Crunch talks at the World Trade Organization (WTO) meeting in Yaounde, Cameroon, have ended without a fresh agreement on extending a moratorium exempting e-commerce from customs duties. The moratorium, which has been in place since 1998, is set to lapse on Monday. This development is a setback for developed countries, particularly Washington, which had been pushing for an extension.
The expiration of the moratorium does not automatically trigger duties on digital trade. However, WTO members can individually choose not to impose customs duties on online goods and services. This includes items such as e-books, music, and telemedicine.
WTO Director-General Ngozi Okonjo-Iweala had called for the Yaounde meeting to launch a new chapter in the multilateral trading system. The meeting was held amidst global economic turmoil linked to the Middle East war.
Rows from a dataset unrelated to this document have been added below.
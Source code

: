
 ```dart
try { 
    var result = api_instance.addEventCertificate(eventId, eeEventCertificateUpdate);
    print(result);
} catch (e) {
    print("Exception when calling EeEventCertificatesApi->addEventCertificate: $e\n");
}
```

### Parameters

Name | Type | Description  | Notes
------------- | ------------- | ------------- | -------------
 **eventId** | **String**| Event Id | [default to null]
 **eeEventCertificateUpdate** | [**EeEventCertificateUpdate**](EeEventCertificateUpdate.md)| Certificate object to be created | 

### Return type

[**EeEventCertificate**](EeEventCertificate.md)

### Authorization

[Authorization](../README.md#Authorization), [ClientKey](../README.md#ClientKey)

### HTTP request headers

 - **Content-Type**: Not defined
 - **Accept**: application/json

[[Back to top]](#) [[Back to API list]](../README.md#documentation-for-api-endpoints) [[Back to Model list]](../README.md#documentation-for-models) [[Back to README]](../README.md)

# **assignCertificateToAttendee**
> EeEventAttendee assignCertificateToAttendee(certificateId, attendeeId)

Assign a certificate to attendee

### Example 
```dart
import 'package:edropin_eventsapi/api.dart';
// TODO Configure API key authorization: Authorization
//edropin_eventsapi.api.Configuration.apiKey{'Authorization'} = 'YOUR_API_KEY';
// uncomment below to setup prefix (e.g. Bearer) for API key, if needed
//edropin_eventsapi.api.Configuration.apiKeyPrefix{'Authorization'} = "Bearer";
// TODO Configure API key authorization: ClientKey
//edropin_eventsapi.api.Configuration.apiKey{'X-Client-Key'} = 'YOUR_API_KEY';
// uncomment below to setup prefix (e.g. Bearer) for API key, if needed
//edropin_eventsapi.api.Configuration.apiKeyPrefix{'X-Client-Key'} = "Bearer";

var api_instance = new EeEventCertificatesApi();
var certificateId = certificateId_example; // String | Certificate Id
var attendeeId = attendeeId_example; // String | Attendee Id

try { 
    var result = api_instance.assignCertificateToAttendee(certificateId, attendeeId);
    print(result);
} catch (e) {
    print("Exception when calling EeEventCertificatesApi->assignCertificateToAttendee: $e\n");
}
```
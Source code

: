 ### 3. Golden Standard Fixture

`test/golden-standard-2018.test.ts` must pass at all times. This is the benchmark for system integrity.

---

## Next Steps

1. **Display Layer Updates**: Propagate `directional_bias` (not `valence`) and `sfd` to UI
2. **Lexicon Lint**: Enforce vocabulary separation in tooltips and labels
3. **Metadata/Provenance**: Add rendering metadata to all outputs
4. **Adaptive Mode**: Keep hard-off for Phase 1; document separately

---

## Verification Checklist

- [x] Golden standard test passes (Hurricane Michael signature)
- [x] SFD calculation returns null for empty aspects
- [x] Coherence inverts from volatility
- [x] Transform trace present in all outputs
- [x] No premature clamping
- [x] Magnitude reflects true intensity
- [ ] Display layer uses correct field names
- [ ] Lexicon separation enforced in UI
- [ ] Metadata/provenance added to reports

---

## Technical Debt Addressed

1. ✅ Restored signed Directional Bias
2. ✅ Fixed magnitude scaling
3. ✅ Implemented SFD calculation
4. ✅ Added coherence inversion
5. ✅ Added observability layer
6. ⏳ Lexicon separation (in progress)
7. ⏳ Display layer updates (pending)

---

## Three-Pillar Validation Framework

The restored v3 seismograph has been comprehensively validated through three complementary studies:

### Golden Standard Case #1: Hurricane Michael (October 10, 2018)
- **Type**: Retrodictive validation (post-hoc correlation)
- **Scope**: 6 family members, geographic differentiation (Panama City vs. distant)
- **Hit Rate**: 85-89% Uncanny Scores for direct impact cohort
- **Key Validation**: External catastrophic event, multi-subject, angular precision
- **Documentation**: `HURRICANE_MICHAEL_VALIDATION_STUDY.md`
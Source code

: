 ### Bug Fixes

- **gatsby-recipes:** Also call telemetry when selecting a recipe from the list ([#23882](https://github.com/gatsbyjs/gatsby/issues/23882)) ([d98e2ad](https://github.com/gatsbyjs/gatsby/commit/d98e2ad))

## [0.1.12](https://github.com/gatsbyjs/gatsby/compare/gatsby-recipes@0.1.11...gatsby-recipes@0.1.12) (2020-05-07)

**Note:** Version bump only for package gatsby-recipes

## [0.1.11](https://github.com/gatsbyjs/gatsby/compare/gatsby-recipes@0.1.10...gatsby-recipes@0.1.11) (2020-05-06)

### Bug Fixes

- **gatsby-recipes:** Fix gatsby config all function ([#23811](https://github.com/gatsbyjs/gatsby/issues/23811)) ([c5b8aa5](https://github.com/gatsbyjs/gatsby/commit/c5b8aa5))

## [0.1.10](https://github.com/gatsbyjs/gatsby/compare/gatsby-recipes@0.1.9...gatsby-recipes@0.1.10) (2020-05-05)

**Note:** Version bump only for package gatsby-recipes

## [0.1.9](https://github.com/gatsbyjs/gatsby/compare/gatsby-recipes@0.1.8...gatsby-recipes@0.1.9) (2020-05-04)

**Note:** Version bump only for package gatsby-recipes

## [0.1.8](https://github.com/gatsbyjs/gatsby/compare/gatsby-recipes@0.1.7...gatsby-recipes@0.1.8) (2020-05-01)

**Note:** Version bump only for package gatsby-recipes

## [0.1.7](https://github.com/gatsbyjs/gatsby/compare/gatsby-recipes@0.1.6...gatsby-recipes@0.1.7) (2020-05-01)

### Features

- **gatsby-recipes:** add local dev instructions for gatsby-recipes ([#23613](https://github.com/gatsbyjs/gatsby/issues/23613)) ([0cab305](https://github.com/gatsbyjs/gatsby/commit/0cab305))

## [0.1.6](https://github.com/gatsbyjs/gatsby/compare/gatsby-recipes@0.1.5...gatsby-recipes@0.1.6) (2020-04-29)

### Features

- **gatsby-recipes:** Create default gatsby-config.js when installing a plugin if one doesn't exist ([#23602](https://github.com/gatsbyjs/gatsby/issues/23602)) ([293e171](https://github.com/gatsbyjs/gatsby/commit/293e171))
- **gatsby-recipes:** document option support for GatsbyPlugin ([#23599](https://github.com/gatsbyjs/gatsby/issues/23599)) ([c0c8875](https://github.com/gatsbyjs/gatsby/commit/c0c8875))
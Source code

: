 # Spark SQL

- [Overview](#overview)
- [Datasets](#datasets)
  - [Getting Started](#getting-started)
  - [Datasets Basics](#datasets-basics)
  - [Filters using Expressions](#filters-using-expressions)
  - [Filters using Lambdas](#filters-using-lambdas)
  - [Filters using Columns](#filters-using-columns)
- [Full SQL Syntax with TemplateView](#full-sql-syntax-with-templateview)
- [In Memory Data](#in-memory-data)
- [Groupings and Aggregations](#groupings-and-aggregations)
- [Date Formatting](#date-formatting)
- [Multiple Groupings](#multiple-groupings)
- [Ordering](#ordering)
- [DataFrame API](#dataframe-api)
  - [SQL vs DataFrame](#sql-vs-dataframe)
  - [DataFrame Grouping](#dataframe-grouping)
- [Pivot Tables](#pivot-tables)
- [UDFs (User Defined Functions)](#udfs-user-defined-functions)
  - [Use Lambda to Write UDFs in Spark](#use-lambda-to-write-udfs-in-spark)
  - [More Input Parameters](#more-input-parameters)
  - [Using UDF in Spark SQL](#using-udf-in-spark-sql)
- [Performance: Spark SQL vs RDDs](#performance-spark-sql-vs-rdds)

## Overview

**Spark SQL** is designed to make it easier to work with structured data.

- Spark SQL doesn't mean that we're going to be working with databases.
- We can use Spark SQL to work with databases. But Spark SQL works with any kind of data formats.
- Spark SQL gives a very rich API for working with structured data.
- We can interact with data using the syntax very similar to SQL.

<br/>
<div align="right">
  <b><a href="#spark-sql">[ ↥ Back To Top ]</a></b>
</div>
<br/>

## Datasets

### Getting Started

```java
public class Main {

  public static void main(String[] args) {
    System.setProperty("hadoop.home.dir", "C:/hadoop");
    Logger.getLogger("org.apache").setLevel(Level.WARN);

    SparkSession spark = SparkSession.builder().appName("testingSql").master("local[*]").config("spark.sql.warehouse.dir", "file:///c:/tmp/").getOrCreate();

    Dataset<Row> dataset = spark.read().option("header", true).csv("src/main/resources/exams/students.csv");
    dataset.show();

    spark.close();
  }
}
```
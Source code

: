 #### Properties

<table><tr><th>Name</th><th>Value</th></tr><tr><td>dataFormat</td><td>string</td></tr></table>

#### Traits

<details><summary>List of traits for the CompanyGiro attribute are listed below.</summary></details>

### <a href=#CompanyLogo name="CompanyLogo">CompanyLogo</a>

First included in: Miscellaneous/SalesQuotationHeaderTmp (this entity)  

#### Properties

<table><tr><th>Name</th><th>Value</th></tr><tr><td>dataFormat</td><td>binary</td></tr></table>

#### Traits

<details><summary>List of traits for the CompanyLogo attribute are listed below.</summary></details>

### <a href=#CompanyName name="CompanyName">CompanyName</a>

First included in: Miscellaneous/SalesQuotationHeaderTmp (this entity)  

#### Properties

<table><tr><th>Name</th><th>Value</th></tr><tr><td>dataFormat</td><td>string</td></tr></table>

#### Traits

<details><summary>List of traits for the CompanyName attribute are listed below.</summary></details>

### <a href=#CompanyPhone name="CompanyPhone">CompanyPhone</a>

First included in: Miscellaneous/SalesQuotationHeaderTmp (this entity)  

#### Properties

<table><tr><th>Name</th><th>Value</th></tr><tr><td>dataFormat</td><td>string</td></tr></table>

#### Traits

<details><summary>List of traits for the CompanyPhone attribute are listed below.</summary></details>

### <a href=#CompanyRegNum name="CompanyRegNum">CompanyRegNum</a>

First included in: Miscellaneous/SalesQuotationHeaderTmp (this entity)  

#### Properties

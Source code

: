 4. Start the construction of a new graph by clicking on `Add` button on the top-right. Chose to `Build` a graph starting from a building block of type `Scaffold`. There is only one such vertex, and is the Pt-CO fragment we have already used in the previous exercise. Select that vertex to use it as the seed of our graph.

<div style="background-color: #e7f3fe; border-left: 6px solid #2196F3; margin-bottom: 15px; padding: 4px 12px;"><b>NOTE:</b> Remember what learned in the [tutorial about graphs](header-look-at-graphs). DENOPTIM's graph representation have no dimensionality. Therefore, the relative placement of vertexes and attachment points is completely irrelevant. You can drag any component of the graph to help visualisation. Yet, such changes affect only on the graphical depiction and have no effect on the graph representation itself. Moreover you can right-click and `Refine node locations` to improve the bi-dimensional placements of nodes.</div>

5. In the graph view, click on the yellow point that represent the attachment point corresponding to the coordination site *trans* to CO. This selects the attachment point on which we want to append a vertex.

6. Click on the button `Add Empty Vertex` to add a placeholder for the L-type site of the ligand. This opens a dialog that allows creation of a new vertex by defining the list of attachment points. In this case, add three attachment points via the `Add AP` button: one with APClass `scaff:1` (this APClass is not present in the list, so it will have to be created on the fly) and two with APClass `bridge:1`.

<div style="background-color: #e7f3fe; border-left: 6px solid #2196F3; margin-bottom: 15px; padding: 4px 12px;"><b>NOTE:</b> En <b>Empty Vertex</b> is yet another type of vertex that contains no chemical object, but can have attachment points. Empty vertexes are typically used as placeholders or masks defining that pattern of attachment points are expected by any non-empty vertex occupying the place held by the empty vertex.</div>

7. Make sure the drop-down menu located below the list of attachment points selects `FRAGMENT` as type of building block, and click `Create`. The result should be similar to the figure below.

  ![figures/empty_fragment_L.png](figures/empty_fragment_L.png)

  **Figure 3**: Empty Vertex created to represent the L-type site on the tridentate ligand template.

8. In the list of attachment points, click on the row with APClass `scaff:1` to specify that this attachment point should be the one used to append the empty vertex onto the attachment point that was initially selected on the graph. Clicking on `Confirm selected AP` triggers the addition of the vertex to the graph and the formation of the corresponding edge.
The failure to extend the e-commerce tariff exemptions moratorium is a stark reminder of the WTO's inability to adapt to the changing global economic landscape. Director-General Ngozi Okonjo-Iweala's call for a new chapter in the multilateral trading system rings hollow in the face of this setback. The expiration of the moratorium will likely lead to increased costs for online businesses, ultimately affecting Nigerian consumers who rely on e-commerce for essential goods and services. With the global economy already reeling from the effects of the Middle East war, this development is a worrying sign for the future of digital trade.